Russia’s Cities Becoming Less Moscow- and Russia-Centric, New Studies Find

Map of Russia and Russian Flag adapted from images at state.gov

(Window on Eurasia – Paul Goble – Staunton, December 13, 2014) Two studies about how residents of Russia’s cities feel about where they live and identify themselves suggest that the residents of Russian cities away from the core of the country are ever less focused on Moscow as the center of their lives and identify instead either with their own cities and region or with larger spaces such as Europe.

The first, conducted by Yekaterina Dyba, Yegor Kotov, Anton Gorodnichev and Arina Miksyuk of Moscow’s Higher School of Economics, explored popular attitudes and identities in more than 60 capitals of republics, krays, and oblasts as well as Moscow and St. Petersburg (opec.ru/1772945.html).

The researchers found that “in Russia there are many cities in which people live just as a full a life as in the two capitals” and some in which the human potential index is as higher or higher as in Moscow and St. Petersburg. But one striking characteristic of those cities which are doing well is that they are far from the capitals.

(The human potential index the authors employed involved per capita incomes, demography and health, educational opportunities and attainment, and cost of living relative to income.)

Those nearby often find their lives sucked out of them by the two biggest cities, whereas those from the Middle Volga to the east and from the Black Earth region to the south are more likely to have the urban infrastructure, quality of services, business opportunities, and social capital that make them attractive centers for their populations.
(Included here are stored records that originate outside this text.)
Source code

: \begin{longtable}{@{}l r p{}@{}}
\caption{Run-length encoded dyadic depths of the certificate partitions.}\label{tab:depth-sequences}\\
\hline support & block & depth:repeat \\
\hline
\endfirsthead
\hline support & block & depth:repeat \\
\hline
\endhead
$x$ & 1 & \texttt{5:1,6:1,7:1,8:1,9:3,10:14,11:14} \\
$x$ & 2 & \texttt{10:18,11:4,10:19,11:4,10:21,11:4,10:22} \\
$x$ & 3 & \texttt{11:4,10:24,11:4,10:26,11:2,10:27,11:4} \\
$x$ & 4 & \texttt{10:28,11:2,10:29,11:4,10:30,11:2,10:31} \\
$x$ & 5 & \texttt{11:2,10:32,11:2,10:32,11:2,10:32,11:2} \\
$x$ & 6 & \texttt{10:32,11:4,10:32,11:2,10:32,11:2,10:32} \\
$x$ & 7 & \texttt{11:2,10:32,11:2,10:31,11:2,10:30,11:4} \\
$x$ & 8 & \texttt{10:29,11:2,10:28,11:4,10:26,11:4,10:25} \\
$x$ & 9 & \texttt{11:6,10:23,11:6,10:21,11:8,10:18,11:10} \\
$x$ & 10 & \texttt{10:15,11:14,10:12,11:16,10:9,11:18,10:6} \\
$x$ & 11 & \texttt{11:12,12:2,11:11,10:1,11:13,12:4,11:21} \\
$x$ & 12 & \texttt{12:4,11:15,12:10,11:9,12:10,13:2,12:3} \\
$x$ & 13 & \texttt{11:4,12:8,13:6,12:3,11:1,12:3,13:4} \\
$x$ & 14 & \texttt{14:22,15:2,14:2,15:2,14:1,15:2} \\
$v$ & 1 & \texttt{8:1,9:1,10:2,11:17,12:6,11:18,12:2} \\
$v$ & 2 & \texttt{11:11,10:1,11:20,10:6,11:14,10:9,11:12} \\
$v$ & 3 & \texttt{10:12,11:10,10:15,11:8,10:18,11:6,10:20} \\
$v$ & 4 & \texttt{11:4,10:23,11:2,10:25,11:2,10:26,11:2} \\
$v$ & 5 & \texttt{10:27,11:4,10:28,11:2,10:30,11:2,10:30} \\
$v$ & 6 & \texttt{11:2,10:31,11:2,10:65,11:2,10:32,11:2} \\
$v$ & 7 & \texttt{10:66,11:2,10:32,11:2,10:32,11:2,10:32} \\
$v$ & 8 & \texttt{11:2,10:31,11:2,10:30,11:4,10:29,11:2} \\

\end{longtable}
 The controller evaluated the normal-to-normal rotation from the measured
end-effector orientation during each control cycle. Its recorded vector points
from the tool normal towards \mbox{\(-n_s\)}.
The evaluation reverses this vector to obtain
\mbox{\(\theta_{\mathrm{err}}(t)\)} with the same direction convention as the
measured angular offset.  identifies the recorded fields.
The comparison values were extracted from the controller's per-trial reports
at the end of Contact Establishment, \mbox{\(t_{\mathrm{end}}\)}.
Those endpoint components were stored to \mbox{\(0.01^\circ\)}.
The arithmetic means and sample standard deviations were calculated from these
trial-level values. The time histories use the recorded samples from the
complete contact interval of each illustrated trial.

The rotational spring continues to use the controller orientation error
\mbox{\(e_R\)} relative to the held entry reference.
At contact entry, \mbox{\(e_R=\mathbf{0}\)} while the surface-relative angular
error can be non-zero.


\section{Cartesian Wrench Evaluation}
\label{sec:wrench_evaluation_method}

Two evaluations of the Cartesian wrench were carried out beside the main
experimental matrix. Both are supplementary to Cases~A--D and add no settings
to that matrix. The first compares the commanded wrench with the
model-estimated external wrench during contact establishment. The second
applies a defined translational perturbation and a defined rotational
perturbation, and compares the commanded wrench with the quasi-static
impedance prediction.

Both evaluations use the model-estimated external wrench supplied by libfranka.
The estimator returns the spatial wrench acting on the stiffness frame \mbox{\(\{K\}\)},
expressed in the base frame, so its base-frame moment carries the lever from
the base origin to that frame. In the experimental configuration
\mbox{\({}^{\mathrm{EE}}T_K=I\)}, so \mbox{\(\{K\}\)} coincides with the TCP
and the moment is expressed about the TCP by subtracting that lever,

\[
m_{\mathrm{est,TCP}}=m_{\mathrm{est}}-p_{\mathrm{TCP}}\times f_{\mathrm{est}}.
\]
A second study, by Igor Okunyev and Aleksey Domanov of the same institution focused on the extent to which residents of St. Petersburg now identify as Europeans or as Petersburgers rather than as Russians in the first instance and compared their responses with residents in nearby Kronshtadt and Vyborg (opec.ru/1773274.html).

They interviewed 185 people in all. Only about four percent of the respondents in each of the cities chose to identify themselves as Europeans in response to an open-ended question, but 64.5 percent did so when asked directly, “do you consider yourself a European?”

In order to get a better idea about what that identity means, the two researchers also asked about the foreign travel preferences of the residents. Only 31 percent of people in Kronshtadt said they would like to visit Europe, while the corresponding figure was 50 percent in Vyborg and 61.3 percent in St. Petersburg itself, a pattern reflecting history, geography and economics.

Of those in the three cities who said they considered themselves to be Europeans, 61.3 percent purchased Russian products while 87.5 percent bought European ones. But at the same time, the researchers found that those who identified in the first instance as residents of their cities also had a preference for European products relative to Russian ones.

“It is possible,” Domanov, one of the authors of the study, said, “that the more life connects people with Europe abroad, the more they feel themselves separated from Russia and therefore their main identity becomes if not European then local.” But two other correlations are certain.

On the one hand, those with more education are more likely to identify as Europeans. And on the other, those who knew when their city had been absorbed by Russia were also more likely to identify as Europeans than were those who did not know that detail from the past, a pattern that raises intriguing questions about what greater attention to history might lead to.